(Collected data)

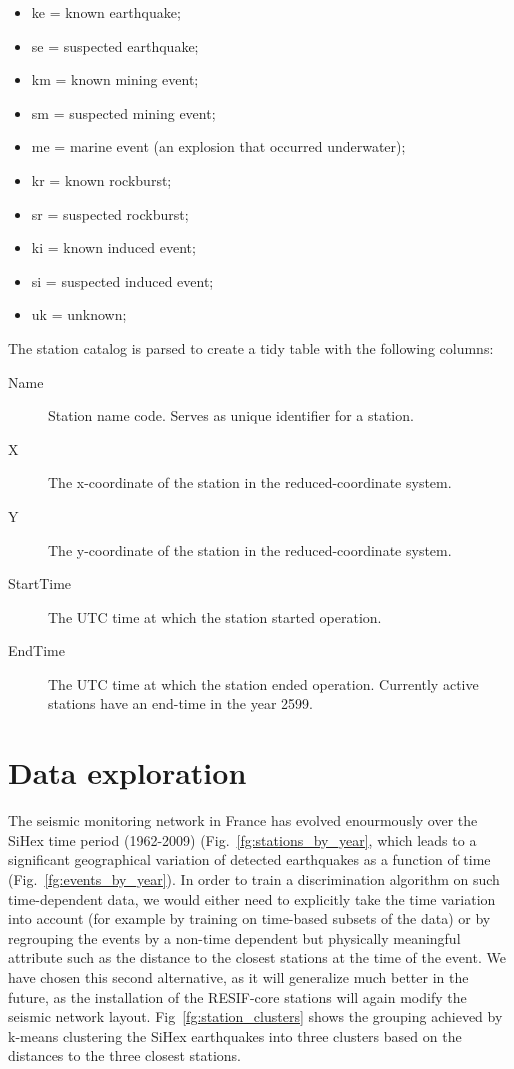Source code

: \begin{description}
\begin{itemize}
\item ke = known earthquake;
\item se = suspected earthquake;
\item km = known mining event;
\item sm = suspected mining event;
\item me = marine event (an explosion that occurred underwater);
\item kr = known rockburst;
\item sr = suspected rockburst;
\item ki = known induced event;
\item si = suspected induced event;
\item uk = unknown;
\end{itemize}
\end{description}
The station catalog is parsed to create a tidy table with the following columns:
\begin{description}
\item[Name] Station name code. Serves as unique identifier for a station.
\item[X] The x-coordinate of the station in the reduced-coordinate system.   
\item[Y] The y-coordinate of the station in the reduced-coordinate system.   
\item[StartTime] The UTC time at which the station started operation.
\item[EndTime] The UTC time at which the station ended operation. Currently
active stations have an end-time in the year 2599.
\end{description}

\section{Data exploration}
The seismic monitoring network in France has evolved enourmously over the SiHex
time period (1962-2009) (Fig.~\ref{fg:stations_by_year}, which leads to a
significant geographical variation of detected earthquakes as a function of
time (Fig.~\ref{fg:events_by_year}). In order to train a discrimination
algorithm on such time-dependent data, we would either need to explicitly take
the time variation into account (for example by training on time-based subsets
of the data) or by regrouping the events by a non-time dependent but physically
meaningful attribute such as the distance to the closest stations at the
time of the event. We have chosen this second alternative, as it will
generalize much better in the future, as the installation of the RESIF-core
stations will again modify the seismic network layout.
Fig~\ref{fg:station_clusters} shows the grouping achieved by k-means clustering
the SiHex earthquakes into three clusters based on the distances to the three
closest stations.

Work to be completed:
With the pictures dropped, give every entry above again exactly.

Task response:
Source code

: \begin{description}
\begin{itemize}
\item ke = known earthquake;
\item se = suspected earthquake;
\item km = known mining event;
\item sm = suspected mining event;
\item me = marine event (an explosion that occurred underwater);
\item kr = known rockburst;
\item sr = suspected rockburst;
\item ki = known induced event;
\item si = suspected induced event;
\item uk = unknown;
\end{itemize}
\end{description}
The station catalog is parsed to create a tidy table with the following columns:
\begin{description}
\item[Name] Station name code. Serves as unique identifier for a station.
\item[X] The x-coordinate of the station in the reduced-coordinate system.   
\item[Y] The y-coordinate of the station in the reduced-coordinate system.   
\item[StartTime] The UTC time at which the station started operation.
\item[EndTime] The UTC time at which the station ended operation. Currently
active stations have an end-time in the year 2599.
\end{description}

\section{Data exploration}
The seismic monitoring network in France has evolved enourmously over the SiHex
time period (1962-2009) (Fig.~\ref{fg:stations_by_year}, which leads to a
significant geographical variation of detected earthquakes as a function of
time (Fig.~\ref{fg:events_by_year}). In order to train a discrimination
algorithm on such time-dependent data, we would either need to explicitly take
the time variation into account (for example by training on time-based subsets
of the data) or by regrouping the events by a non-time dependent but physically
meaningful attribute such as the distance to the closest stations at the
time of the event. We have chosen this second alternative, as it will
generalize much better in the future, as the installation of the RESIF-core
stations will again modify the seismic network layout.
Fig~\ref{fg:station_clusters} shows the grouping achieved by k-means clustering
the SiHex earthquakes into three clusters based on the distances to the three
closest stations.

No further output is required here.